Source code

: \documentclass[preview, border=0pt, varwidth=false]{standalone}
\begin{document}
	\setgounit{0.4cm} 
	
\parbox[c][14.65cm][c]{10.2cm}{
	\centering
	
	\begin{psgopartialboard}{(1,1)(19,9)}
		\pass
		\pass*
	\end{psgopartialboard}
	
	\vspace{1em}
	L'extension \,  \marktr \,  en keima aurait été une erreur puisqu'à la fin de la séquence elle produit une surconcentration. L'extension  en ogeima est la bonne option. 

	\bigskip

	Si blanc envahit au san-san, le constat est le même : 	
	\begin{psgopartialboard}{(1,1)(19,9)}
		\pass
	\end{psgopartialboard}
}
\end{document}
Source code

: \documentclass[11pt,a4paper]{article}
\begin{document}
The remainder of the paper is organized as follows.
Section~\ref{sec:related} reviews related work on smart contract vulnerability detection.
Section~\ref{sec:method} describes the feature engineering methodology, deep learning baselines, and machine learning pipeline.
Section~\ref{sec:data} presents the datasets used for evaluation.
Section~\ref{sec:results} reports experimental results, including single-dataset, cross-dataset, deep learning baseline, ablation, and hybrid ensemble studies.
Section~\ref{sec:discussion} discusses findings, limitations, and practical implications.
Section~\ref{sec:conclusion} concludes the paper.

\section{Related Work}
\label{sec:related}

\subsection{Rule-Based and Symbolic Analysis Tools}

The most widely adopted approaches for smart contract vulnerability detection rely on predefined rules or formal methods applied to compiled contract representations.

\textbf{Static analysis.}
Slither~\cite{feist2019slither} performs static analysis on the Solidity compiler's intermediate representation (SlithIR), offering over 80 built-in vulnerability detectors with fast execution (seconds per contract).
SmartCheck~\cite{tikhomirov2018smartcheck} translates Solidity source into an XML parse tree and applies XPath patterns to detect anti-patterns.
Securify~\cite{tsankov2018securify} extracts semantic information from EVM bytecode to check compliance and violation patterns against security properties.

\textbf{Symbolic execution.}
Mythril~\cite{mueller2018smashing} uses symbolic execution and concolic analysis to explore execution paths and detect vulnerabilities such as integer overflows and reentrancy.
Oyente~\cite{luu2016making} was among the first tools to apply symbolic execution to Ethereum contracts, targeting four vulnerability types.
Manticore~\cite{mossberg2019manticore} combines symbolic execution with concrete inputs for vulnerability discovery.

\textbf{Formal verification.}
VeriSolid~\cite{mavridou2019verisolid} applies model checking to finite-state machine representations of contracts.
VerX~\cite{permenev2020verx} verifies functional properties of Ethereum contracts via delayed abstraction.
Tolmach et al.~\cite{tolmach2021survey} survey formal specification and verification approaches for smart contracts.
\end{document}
#####
■ **Problem statement**
Extract all lines from the data in which "approaches" is found.

■ **Output of the task**
The most widely adopted approaches for smart contract vulnerability detection rely on predefined rules or formal methods applied to compiled contract representations.
Tolmach et al.~\cite{tolmach2021survey} survey formal specification and verification approaches for smart contracts.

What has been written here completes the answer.